「槍なのに帯刀って!?・③」

 放課後、1年1組の教室。帰り支度をする忍者に刀子が聞いた。


「なあ、お前の名前って、なんで”忍者”なんだ?おかしいだろ!?」


「とっ、刀子ちゃん!そういう根元的な発言はしちゃダメだよ!!」


 鞘乃は大慌てで刀子を止めた。


「だっておかしいだろ!?」


「おかしいけど!おかしくないの!!」


「いや!だから、おかしいだろ!?」


 刀子の疑問は止まらない。なので鞘乃は叫んだ。


「だから、立ってなくても立ってます!ってくらい、おかしくないの!!」(←草風水樹作、ドキおぱ!第7話「私立おっぱい学園」を参照!)


 でも、刀子も負けじと叫ぶ。


「いや!忍者は女なんだから”くのいち!”だろ!?」


 刀子の疑問に鞘乃は目を丸くして言った。


「えっ!刀子ちゃん、そっ、そこーーーっ!?」


 すると忍者が言った。


「それは違うでござるよ!」


「違わねーだろ!だって女の忍者を、くのいちって言うんだろ?」


「だから違うでござるよ。くのいちは忍者にござらんよ」


「どういう事なんだ!?」


 刀子が言うと柄恵も聞いた。


「えっ!くのいちって忍者じゃないピョンか!?」


 すると忍者は答えた。


「まあ、しいて言えば拙者せっしゃは、女忍者でござる!」


「だから、なんで女なのに、くのいちじゃねーんだよ!?」


 イライラした口調で刀子が言った。


「知りたいでござるか?」


 忍者が言うと刀子と柄恵がハモって言った。


「「知りたい!知りたい!!」ピョン!!!」


「では、言う通りにノートに書くでござる!」


「分かった!」


 刀子は学生カバンからノートを出した。


「まずは、平仮名のく!」


「く!」


「次は、片仮名のノ!」


「えっ?次は片仮名になるのか!?」


「黙って書くでござる!片仮名のノ!」


「ノ!」


「最後でござる!漢字の一!」


「漢字の?一?」


「書いたでござるか?そのバラバラの字を重ねるでござる!」


「???」


 忍者の言葉の意味が解らず、頭をひねる刀子。
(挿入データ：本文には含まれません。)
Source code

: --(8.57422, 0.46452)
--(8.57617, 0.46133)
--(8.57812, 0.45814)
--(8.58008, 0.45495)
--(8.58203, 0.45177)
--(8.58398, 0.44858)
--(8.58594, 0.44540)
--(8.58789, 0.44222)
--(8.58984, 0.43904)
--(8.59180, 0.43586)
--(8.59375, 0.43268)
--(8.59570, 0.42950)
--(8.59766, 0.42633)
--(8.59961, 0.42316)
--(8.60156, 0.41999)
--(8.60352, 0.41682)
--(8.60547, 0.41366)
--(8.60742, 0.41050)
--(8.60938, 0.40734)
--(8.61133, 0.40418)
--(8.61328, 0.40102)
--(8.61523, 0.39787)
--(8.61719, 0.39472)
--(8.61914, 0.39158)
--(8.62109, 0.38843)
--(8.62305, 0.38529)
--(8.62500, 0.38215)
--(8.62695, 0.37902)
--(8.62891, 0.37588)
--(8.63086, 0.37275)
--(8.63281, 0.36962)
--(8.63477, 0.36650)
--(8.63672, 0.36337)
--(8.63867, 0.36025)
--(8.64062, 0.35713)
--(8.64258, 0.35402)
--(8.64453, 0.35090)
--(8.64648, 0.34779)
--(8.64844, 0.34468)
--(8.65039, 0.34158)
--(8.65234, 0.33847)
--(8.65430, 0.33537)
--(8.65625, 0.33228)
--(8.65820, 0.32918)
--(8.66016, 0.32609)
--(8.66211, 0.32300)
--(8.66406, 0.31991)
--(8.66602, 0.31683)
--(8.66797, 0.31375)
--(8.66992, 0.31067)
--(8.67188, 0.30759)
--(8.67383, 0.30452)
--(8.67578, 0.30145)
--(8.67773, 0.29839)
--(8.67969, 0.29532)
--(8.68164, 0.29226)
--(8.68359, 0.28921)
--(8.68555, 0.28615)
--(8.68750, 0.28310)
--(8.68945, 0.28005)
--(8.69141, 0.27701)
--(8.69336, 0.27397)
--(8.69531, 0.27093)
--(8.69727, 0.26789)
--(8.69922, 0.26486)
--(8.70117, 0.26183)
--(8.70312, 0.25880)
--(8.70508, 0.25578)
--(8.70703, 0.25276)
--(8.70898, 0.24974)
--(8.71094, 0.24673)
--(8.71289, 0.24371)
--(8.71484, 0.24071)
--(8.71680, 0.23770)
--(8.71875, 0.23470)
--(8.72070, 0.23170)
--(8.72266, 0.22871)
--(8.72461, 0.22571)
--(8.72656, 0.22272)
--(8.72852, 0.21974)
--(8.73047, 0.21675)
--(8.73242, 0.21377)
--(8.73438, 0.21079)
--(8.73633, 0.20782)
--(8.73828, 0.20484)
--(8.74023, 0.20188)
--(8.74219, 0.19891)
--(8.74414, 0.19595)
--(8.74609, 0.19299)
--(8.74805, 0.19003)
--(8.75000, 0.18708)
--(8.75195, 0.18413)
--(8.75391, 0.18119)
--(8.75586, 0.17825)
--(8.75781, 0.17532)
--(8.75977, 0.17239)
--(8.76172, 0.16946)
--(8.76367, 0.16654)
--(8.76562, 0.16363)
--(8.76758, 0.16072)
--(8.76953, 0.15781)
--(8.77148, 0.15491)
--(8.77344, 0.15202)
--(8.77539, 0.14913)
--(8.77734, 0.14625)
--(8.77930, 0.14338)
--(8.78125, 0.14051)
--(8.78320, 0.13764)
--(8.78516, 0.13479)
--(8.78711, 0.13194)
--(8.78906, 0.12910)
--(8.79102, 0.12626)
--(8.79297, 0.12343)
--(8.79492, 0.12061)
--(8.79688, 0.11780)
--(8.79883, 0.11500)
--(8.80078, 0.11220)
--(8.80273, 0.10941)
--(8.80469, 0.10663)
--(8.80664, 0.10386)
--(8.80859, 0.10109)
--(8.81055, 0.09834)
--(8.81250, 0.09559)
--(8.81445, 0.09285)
すると鞘乃が言った。


「あっ、分かった!こうでしょ?ええと……く、ノ、一って重ねて書くと……ほらっ!女って言う字になった!!」


「そうでござる!正解でござる!!女と言う字をバラバラにするから、くノくのいちでござるよ!!」


「「スゴーイ鞘乃!」ピョン!!」


 またまた刀子と柄恵はハモって言っていた。すると鞘乃が忍者に聞いた。


「でもなんで、くノ一と女忍者は違うの?ねえ、忍者ちゃん?」


 鞘乃に言われると、忍者はすごーく嫌な顔をして言った。


「女でござるよ?女!!」


「だからなんだよ?」


 またまたイライラしながら刀子が聞く。その時、鞘乃が何かに気がついたようだ。


「あっ!もしかして!?」


 鞘乃は忍者の耳に手を当て、内緒話をした。


「って事?」


「そうでござる!正解でござる!!」


「確かにそれだと名前は、くノ一にしたくないよね!」


 鞘乃はウンウンと深くうなずいていた。


「えー!なんだよ?どんな秘密があるんだよ!!オレにも早く教えろよ!!」


 イライラの頂点の刀子が机をバンバン叩きながら言った。


「大きな声だと言えないよ!!」


「悪かったよ!小さい声で怒る!!」


 鞘乃に注意され小さい声になる刀子。


「そういう大きな声じゃなくて!」


「じゃあなんだよ!?」


「もう!……ゴニョゴニョ」


 仕方がないので鞘乃は刀子の耳に手を当て内緒話をした。


「ええーっ!?それを武器にするのか!?」


 話を聞いた刀子の顔が一気に真っ赤になった。そして、チラチラと見ちゃいけないものを見るように忍者の胸を見た。忍者のおっぱいは普通おっぱいだ。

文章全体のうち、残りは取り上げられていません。